### Input records:

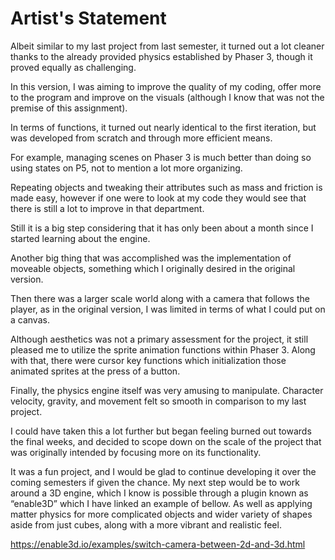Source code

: # Artist's Statement

Albeit similar to my last project from last semester, it turned out a lot cleaner thanks to the already provided physics established by Phaser 3, though it proved equally as challenging.

In this version, I was aiming to improve the quality of my coding, offer more to the program and improve on the visuals (although I know that was not the premise of this assignment).

In terms of functions, it turned out nearly identical to the first iteration, but was developed from scratch and through more efficient means.

For example, managing scenes on Phaser 3 is much better than doing so using states on P5, not to mention a lot more organizing.

Repeating objects and tweaking their attributes such as mass and friction is made easy, however if one were to look at my code they would see that there is still a lot to improve in that department.

Still it is a big step considering that it has only been about a month since I started learning about the engine.

Another big thing that was accomplished was the implementation of moveable objects, something which I originally desired in the original version.

Then there was a larger scale world along with a camera that follows the player, as in the original version, I was limited in terms of what I could put on a canvas.

Although aesthetics was not a primary assessment for the project, it still pleased me to utilize the sprite animation functions within Phaser 3. Along with that, there were cursor key functions which initialization those animated sprites at the press of a button.

Finally, the physics engine itself was very amusing to manipulate. Character velocity, gravity, and movement felt so smooth in comparison to my last project.

I could have taken this a lot further but began feeling burned out towards the final weeks, and decided to scope down on the scale of the project that was originally intended by focusing more on its functionality.

It was a fun project, and I would be glad to continue developing it over the coming semesters if given the chance. My next step would be to work around a 3D engine, which I know is possible through a plugin known as “enable3D” which I have linked an example of bellow. As well as applying matter physics for more complicated objects and wider variety of shapes aside from just cubes, along with a more vibrant and realistic feel.

https://enable3d.io/examples/switch-camera-between-2d-and-3d.html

### Work to complete:
Your answer must be the exact lines of the records from the first one through the line containing "Still it is", with no pictures in it.

### Written response:
Source code

: # Artist's Statement

Albeit similar to my last project from last semester, it turned out a lot cleaner thanks to the already provided physics established by Phaser 3, though it proved equally as challenging.

In this version, I was aiming to improve the quality of my coding, offer more to the program and improve on the visuals (although I know that was not the premise of this assignment).

In terms of functions, it turned out nearly identical to the first iteration, but was developed from scratch and through more efficient means.

For example, managing scenes on Phaser 3 is much better than doing so using states on P5, not to mention a lot more organizing.

Repeating objects and tweaking their attributes such as mass and friction is made easy, however if one were to look at my code they would see that there is still a lot to improve in that department.

Still it is a big step considering that it has only been about a month since I started learning about the engine.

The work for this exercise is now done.